TASK
The lines below starting at the line containing "ボールを打った金属音 <font color=blue>「○○！」</font>" and ending at the line containing "and Web Developer" are to be repeated exactly, with both ends kept and nothing else added.
PROVIDED RECORDS Start Marker
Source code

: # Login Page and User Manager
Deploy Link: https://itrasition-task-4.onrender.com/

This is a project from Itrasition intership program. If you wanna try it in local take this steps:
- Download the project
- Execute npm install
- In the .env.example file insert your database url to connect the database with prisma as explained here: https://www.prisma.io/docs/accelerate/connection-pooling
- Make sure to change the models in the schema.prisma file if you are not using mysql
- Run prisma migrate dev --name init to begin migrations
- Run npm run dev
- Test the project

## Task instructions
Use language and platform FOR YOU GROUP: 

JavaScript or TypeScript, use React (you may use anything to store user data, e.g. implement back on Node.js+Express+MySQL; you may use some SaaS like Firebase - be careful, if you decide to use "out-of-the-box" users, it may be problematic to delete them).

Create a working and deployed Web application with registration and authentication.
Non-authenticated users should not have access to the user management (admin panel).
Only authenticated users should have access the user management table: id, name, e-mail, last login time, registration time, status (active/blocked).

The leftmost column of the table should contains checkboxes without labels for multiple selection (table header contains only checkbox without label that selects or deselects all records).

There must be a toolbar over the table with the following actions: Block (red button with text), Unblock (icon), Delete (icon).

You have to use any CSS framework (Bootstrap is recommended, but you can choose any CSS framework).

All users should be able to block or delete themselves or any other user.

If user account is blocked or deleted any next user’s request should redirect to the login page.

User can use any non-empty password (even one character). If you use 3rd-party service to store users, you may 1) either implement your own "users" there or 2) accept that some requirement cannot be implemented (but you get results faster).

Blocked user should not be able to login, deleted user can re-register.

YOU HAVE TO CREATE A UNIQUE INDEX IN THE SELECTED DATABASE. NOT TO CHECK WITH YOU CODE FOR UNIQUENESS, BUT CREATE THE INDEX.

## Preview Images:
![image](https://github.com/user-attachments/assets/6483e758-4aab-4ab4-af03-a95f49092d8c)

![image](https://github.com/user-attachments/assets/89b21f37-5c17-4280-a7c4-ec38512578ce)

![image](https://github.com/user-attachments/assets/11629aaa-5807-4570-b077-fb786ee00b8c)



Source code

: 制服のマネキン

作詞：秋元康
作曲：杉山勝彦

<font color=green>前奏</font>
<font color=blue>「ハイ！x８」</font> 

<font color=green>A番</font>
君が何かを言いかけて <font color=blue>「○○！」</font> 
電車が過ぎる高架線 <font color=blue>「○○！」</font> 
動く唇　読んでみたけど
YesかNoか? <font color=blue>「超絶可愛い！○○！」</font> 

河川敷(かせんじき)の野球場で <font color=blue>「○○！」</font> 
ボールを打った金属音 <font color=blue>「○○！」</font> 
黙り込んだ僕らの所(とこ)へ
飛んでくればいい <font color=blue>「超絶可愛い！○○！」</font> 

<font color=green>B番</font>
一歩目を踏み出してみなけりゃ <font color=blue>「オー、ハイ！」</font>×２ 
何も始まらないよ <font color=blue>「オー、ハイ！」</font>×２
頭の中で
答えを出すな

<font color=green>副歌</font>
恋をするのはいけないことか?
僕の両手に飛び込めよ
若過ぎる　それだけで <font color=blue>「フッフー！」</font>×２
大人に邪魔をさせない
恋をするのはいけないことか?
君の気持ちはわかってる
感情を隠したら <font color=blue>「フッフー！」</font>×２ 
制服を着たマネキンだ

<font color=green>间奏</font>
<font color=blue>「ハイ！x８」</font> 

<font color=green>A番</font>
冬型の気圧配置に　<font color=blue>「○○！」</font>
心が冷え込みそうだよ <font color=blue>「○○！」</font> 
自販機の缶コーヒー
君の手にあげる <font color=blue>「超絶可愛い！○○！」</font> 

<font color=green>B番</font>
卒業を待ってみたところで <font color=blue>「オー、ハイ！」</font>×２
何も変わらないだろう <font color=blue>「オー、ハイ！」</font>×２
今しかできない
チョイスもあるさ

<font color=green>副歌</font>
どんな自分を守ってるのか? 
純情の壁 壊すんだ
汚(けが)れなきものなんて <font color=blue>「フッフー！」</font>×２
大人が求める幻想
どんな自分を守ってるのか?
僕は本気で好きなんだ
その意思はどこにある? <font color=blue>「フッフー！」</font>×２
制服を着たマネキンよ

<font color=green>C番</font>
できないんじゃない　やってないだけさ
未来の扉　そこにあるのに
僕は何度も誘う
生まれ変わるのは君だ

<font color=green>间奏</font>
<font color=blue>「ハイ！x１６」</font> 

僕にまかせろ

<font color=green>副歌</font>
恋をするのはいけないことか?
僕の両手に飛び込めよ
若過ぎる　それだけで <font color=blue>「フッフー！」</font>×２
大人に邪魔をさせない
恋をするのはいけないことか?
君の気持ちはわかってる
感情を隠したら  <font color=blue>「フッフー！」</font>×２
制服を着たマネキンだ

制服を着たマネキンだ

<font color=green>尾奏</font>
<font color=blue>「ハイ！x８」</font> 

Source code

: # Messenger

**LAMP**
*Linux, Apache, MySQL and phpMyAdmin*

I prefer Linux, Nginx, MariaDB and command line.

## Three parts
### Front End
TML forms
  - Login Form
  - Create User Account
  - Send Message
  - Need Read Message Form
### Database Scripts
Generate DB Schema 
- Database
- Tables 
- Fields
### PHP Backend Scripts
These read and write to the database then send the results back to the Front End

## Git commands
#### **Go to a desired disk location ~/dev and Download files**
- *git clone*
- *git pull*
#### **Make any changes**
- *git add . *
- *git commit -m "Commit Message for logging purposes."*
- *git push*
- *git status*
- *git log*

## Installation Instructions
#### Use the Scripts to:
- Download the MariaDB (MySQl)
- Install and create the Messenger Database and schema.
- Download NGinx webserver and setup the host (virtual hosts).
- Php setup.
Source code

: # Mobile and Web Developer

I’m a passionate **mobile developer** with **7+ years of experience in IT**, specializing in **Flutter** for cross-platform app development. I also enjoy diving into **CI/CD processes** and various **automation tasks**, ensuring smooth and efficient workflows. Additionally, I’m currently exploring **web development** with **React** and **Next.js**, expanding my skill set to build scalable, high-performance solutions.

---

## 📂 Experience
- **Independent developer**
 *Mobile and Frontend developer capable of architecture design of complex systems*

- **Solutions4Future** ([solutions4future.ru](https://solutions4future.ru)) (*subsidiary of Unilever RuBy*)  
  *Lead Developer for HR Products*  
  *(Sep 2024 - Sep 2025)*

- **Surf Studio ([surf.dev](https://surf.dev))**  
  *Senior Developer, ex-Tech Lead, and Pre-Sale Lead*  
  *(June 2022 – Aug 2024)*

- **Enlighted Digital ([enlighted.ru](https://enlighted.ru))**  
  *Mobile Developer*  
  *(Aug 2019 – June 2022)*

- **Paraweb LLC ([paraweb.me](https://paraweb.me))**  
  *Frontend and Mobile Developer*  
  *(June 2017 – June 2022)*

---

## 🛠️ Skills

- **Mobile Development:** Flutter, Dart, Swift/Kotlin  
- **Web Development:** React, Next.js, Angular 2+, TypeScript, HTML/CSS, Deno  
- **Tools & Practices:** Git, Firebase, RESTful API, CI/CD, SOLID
PROVIDED RECORDS End Marker
PROVIDED RECORDS Start Marker
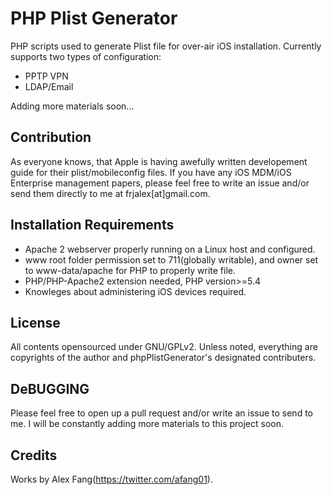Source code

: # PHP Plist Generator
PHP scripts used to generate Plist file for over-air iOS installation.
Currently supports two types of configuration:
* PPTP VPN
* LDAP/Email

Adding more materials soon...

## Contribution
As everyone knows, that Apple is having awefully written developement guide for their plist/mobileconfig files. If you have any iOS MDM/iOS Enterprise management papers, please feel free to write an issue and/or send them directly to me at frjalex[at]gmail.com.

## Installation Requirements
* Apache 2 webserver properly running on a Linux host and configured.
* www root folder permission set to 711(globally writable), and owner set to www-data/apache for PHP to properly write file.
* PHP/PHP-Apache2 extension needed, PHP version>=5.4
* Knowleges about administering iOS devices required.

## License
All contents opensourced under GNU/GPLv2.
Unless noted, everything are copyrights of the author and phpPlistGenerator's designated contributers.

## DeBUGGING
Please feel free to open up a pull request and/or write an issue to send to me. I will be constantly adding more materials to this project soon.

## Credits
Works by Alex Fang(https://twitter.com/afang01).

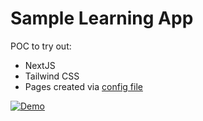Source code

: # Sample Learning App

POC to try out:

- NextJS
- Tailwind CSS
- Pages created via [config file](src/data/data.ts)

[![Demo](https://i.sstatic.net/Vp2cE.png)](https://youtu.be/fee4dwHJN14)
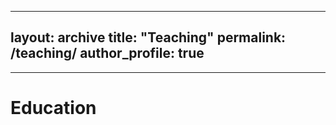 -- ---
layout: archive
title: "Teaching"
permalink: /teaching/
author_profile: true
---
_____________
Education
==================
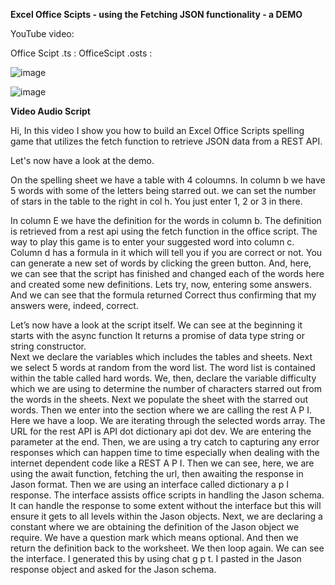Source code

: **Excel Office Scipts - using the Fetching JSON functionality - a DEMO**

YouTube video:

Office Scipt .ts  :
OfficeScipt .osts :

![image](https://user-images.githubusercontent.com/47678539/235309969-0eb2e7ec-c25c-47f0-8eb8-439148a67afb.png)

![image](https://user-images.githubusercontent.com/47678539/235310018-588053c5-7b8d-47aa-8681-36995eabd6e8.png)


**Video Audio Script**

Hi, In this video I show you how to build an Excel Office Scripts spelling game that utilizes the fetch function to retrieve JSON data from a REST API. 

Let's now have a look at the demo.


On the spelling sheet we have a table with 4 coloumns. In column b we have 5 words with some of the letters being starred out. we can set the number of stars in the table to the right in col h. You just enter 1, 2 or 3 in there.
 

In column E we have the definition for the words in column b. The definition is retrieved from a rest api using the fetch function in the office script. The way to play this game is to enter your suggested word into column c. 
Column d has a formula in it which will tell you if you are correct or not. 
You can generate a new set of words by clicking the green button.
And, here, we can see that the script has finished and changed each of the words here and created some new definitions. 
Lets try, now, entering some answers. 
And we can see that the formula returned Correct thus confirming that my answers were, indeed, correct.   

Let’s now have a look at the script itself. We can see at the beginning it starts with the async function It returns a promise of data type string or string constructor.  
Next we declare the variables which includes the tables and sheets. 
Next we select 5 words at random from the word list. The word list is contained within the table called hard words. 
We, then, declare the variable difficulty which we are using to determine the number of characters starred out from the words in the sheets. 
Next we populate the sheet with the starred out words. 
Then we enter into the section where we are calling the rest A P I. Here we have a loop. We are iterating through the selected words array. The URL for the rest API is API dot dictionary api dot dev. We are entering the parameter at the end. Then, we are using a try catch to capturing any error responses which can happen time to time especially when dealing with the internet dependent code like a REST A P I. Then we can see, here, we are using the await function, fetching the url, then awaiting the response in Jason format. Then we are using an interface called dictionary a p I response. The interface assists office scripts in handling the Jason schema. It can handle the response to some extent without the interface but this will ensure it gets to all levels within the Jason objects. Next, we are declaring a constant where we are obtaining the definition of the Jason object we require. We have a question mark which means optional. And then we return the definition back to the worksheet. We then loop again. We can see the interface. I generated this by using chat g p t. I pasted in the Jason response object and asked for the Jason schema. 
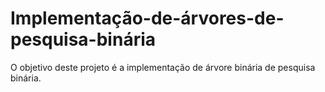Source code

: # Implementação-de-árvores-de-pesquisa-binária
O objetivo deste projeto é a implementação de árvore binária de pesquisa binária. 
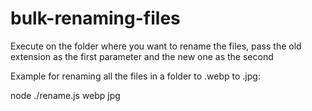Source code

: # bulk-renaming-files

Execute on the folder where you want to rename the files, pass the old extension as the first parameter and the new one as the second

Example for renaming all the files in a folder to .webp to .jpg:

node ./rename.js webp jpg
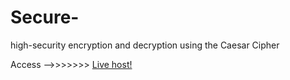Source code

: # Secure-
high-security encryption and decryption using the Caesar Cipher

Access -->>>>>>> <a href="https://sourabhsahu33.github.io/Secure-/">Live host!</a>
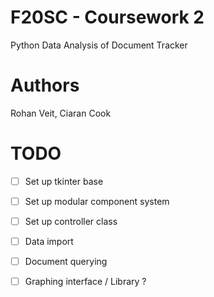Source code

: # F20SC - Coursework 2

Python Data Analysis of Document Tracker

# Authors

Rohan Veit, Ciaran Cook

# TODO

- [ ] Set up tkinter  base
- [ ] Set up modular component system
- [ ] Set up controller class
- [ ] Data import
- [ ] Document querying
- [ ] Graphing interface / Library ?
PROVIDED RECORDS End Marker
PROVIDED RECORDS Start Marker
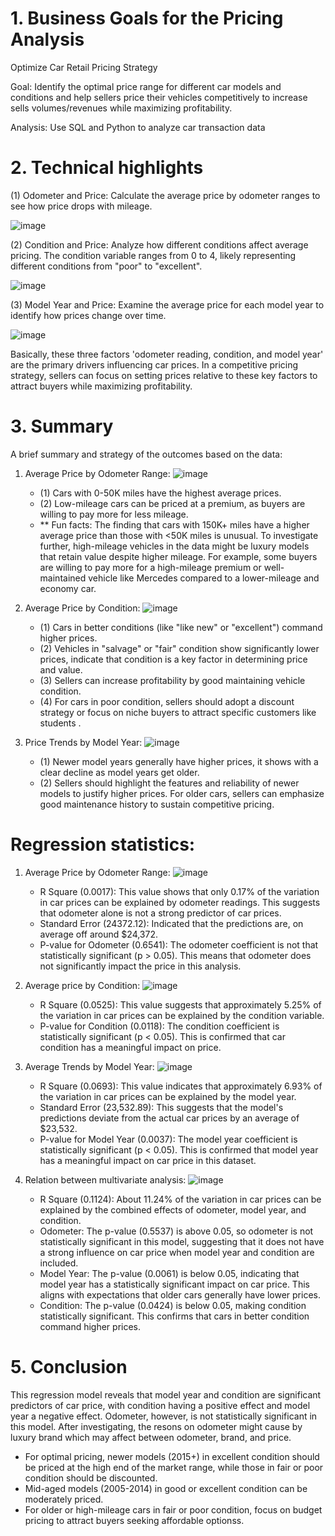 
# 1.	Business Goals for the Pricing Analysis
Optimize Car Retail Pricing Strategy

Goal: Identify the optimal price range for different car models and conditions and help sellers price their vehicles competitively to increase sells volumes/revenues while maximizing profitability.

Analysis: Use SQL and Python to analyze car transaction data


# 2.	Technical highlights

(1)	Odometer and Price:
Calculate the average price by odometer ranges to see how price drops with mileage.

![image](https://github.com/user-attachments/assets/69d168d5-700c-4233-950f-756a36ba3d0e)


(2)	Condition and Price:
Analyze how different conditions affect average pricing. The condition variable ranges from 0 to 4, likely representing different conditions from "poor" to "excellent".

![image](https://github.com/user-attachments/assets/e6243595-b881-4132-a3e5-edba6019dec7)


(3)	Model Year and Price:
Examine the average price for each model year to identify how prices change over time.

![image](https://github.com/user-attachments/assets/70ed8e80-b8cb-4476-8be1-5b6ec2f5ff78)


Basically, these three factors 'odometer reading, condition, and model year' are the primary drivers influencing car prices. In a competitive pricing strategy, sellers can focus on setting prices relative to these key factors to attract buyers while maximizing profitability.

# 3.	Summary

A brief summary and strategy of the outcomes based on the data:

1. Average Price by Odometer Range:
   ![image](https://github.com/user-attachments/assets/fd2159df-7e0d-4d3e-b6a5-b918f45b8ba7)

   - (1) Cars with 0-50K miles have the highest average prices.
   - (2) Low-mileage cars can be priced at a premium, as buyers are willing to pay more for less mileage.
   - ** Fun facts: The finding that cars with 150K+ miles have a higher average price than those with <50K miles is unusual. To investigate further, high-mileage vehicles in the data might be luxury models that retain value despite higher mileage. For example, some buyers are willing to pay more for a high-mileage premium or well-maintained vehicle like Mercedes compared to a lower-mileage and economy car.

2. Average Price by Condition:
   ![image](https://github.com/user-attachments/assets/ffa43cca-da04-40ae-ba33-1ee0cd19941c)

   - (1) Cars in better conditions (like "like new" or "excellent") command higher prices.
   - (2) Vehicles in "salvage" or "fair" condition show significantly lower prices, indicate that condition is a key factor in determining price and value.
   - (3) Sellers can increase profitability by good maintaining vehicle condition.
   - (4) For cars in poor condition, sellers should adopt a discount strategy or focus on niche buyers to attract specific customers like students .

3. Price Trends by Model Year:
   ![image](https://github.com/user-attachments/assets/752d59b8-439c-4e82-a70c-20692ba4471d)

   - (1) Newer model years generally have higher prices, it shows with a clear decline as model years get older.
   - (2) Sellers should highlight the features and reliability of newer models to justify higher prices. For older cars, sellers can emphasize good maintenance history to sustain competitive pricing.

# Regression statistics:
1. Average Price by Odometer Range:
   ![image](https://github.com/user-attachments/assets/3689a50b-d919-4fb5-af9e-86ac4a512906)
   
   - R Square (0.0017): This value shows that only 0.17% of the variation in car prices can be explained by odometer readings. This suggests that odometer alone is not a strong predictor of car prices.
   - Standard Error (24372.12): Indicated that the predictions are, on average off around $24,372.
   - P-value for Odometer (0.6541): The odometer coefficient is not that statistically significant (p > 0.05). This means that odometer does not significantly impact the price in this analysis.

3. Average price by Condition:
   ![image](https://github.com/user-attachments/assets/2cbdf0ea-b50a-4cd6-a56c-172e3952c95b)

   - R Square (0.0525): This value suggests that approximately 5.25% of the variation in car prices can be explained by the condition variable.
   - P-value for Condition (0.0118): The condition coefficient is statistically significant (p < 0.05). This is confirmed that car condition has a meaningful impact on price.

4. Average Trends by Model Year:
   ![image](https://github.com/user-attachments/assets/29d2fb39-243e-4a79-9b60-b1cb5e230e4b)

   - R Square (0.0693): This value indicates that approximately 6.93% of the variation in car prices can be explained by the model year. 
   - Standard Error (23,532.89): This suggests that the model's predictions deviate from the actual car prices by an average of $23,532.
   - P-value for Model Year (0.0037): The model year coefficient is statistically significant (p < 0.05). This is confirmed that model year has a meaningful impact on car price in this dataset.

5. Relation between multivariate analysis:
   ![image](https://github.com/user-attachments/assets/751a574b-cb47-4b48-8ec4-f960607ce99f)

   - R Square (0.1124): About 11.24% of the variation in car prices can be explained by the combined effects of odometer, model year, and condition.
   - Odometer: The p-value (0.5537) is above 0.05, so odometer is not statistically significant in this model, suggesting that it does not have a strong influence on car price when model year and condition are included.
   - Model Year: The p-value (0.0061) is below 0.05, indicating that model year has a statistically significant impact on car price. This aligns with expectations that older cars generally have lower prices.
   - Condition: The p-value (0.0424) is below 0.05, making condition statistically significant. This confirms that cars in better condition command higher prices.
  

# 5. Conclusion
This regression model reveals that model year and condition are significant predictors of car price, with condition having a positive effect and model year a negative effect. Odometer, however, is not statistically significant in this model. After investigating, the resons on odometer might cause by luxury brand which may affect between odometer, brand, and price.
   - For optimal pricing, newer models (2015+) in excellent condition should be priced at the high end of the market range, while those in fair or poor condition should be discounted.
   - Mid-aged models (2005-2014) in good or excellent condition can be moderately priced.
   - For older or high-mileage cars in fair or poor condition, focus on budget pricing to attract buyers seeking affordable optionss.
PROVIDED RECORDS End Marker
SOLUTION TO THE PROBLEM
ボールを打った金属音 <font color=blue>「○○！」</font> 
黙り込んだ僕らの所(とこ)へ
飛んでくればいい <font color=blue>「超絶可愛い！○○！」</font> 

<font color=green>B番</font>
一歩目を踏み出してみなけりゃ <font color=blue>「オー、ハイ！」</font>×２ 
何も始まらないよ <font color=blue>「オー、ハイ！」</font>×２
頭の中で
答えを出すな

<font color=green>副歌</font>
恋をするのはいけないことか?
僕の両手に飛び込めよ
若過ぎる　それだけで <font color=blue>「フッフー！」</font>×２
大人に邪魔をさせない
恋をするのはいけないことか?
君の気持ちはわかってる
感情を隠したら <font color=blue>「フッフー！」</font>×２ 
制服を着たマネキンだ

<font color=green>间奏</font>
<font color=blue>「ハイ！x８」</font> 

<font color=green>A番</font>
冬型の気圧配置に　<font color=blue>「○○！」</font>
心が冷え込みそうだよ <font color=blue>「○○！」</font> 
自販機の缶コーヒー
君の手にあげる <font color=blue>「超絶可愛い！○○！」</font> 

<font color=green>B番</font>
卒業を待ってみたところで <font color=blue>「オー、ハイ！」</font>×２
何も変わらないだろう <font color=blue>「オー、ハイ！」</font>×２
今しかできない
チョイスもあるさ

<font color=green>副歌</font>
どんな自分を守ってるのか? 
純情の壁 壊すんだ
汚(けが)れなきものなんて <font color=blue>「フッフー！」</font>×２
大人が求める幻想
どんな自分を守ってるのか?
僕は本気で好きなんだ
その意思はどこにある? <font color=blue>「フッフー！」</font>×２
制服を着たマネキンよ

<font color=green>C番</font>
できないんじゃない　やってないだけさ
未来の扉　そこにあるのに
僕は何度も誘う
生まれ変わるのは君だ

<font color=green>间奏</font>
<font color=blue>「ハイ！x１６」</font> 

僕にまかせろ

<font color=green>副歌</font>
恋をするのはいけないことか?
僕の両手に飛び込めよ
若過ぎる　それだけで <font color=blue>「フッフー！」</font>×２
大人に邪魔をさせない
恋をするのはいけないことか?
君の気持ちはわかってる
感情を隠したら  <font color=blue>「フッフー！」</font>×２
制服を着たマネキンだ

制服を着たマネキンだ

<font color=green>尾奏</font>
<font color=blue>「ハイ！x８」</font> 

Source code

: # Messenger

**LAMP**
*Linux, Apache, MySQL and phpMyAdmin*

I prefer Linux, Nginx, MariaDB and command line.

## Three parts
### Front End
TML forms
  - Login Form
  - Create User Account
  - Send Message
  - Need Read Message Form
### Database Scripts
Generate DB Schema 
- Database
- Tables 
- Fields
### PHP Backend Scripts
These read and write to the database then send the results back to the Front End

## Git commands
#### **Go to a desired disk location ~/dev and Download files**
- *git clone*
- *git pull*
#### **Make any changes**
- *git add . *
- *git commit -m "Commit Message for logging purposes."*
- *git push*
- *git status*
- *git log*

## Installation Instructions
#### Use the Scripts to:
- Download the MariaDB (MySQl)
- Install and create the Messenger Database and schema.
- Download NGinx webserver and setup the host (virtual hosts).
- Php setup.
Source code

: # Mobile and Web Developer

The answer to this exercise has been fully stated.